Work to complete:
Leave the pictures aside. Retype exactly the lines from the top of the data below through the one holding "Factor the polynomial below completely, knowing".

══════════

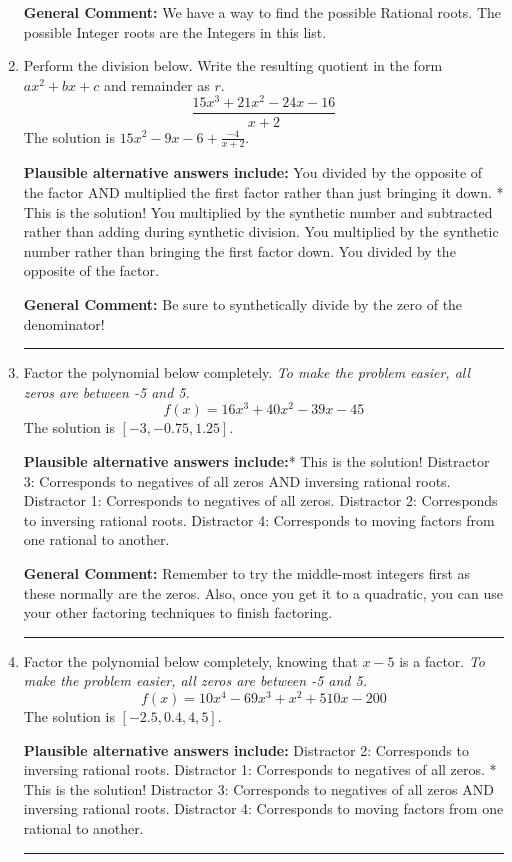 \documentclass{extbook}[14pt]
\newcommand{\litem}[1]{\item #1

\rule{\textwidth}{0.4pt}}
\begin{document}
\begin{enumerate}
{\textbf{General Comment:} We have a way to find the possible Rational roots. The possible Integer roots are the Integers in this list.
}
\litem{
Perform the division below. Write the resulting quotient in the form $ax^2+bx+c$ and remainder as $r$.
\[ \frac{15x^{3} +21 x^{2} -24 x -16}{x + 2} \]The solution is \( 15x^{2} -9 x -6 + \frac{-4}{x + 2} \).\begin{enumerate}[label=\Alph*.]
\textbf{Plausible alternative answers include:} You divided by the opposite of the factor AND multiplied the first factor rather than just bringing it down.
* This is the solution!
 You multiplied by the synthetic number and subtracted rather than adding during synthetic division.
 You multiplied by the synthetic number rather than bringing the first factor down.
 You divided by the opposite of the factor.
\end{enumerate}

\textbf{General Comment:} Be sure to synthetically divide by the zero of the denominator!
}
\litem{
Factor the polynomial below completely. \textit{To make the problem easier, all zeros are between -5 and 5.}
\[ f(x) = 16x^{3} +40 x^{2} -39 x -45 \]The solution is \( [-3, -0.75, 1.25] \).\begin{enumerate}[label=\Alph*.]
\textbf{Plausible alternative answers include:}* This is the solution!
 Distractor 3: Corresponds to negatives of all zeros AND inversing rational roots.
 Distractor 1: Corresponds to negatives of all zeros.
 Distractor 2: Corresponds to inversing rational roots.
 Distractor 4: Corresponds to moving factors from one rational to another.
\end{enumerate}

\textbf{General Comment:} Remember to try the middle-most integers first as these normally are the zeros. Also, once you get it to a quadratic, you can use your other factoring techniques to finish factoring.
}
\litem{
Factor the polynomial below completely, knowing that $x -5$ is a factor. \textit{To make the problem easier, all zeros are between -5 and 5.}
\[ f(x) = 10x^{4} -69 x^{3} + x^{2} +510 x -200 \]The solution is \( [-2.5, 0.4, 4, 5] \).\begin{enumerate}[label=\Alph*.]
\textbf{Plausible alternative answers include:} Distractor 2: Corresponds to inversing rational roots.
 Distractor 1: Corresponds to negatives of all zeros.
* This is the solution!
 Distractor 3: Corresponds to negatives of all zeros AND inversing rational roots.
 Distractor 4: Corresponds to moving factors from one rational to another.
\end{enumerate}

}
\end{enumerate}
\end{document}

══════════

Response below:
 \documentclass{extbook}[14pt]
\newcommand{\litem}[1]{\item #1

\rule{\textwidth}{0.4pt}}
\begin{document}
\begin{enumerate}
{\textbf{General Comment:} We have a way to find the possible Rational roots. The possible Integer roots are the Integers in this list.
}
\litem{
Perform the division below. Write the resulting quotient in the form $ax^2+bx+c$ and remainder as $r$.
\[ \frac{15x^{3} +21 x^{2} -24 x -16}{x + 2} \]The solution is \( 15x^{2} -9 x -6 + \frac{-4}{x + 2} \).\begin{enumerate}[label=\Alph*.]
\textbf{Plausible alternative answers include:} You divided by the opposite of the factor AND multiplied the first factor rather than just bringing it down.
* This is the solution!
 You multiplied by the synthetic number and subtracted rather than adding during synthetic division.
 You multiplied by the synthetic number rather than bringing the first factor down.
 You divided by the opposite of the factor.
\end{enumerate}

\textbf{General Comment:} Be sure to synthetically divide by the zero of the denominator!
}
\litem{
Factor the polynomial below completely. \textit{To make the problem easier, all zeros are between -5 and 5.}
\[ f(x) = 16x^{3} +40 x^{2} -39 x -45 \]The solution is \( [-3, -0.75, 1.25] \).\begin{enumerate}[label=\Alph*.]
\textbf{Plausible alternative answers include:}* This is the solution!
 Distractor 3: Corresponds to negatives of all zeros AND inversing rational roots.
 Distractor 1: Corresponds to negatives of all zeros.
 Distractor 2: Corresponds to inversing rational roots.
 Distractor 4: Corresponds to moving factors from one rational to another.
\end{enumerate}

\textbf{General Comment:} Remember to try the middle-most integers first as these normally are the zeros. Also, once you get it to a quadratic, you can use your other factoring techniques to finish factoring.
}
\litem{
Factor the polynomial below completely, knowing that $x -5$ is a factor. \textit{To make the problem easier, all zeros are between -5 and 5.}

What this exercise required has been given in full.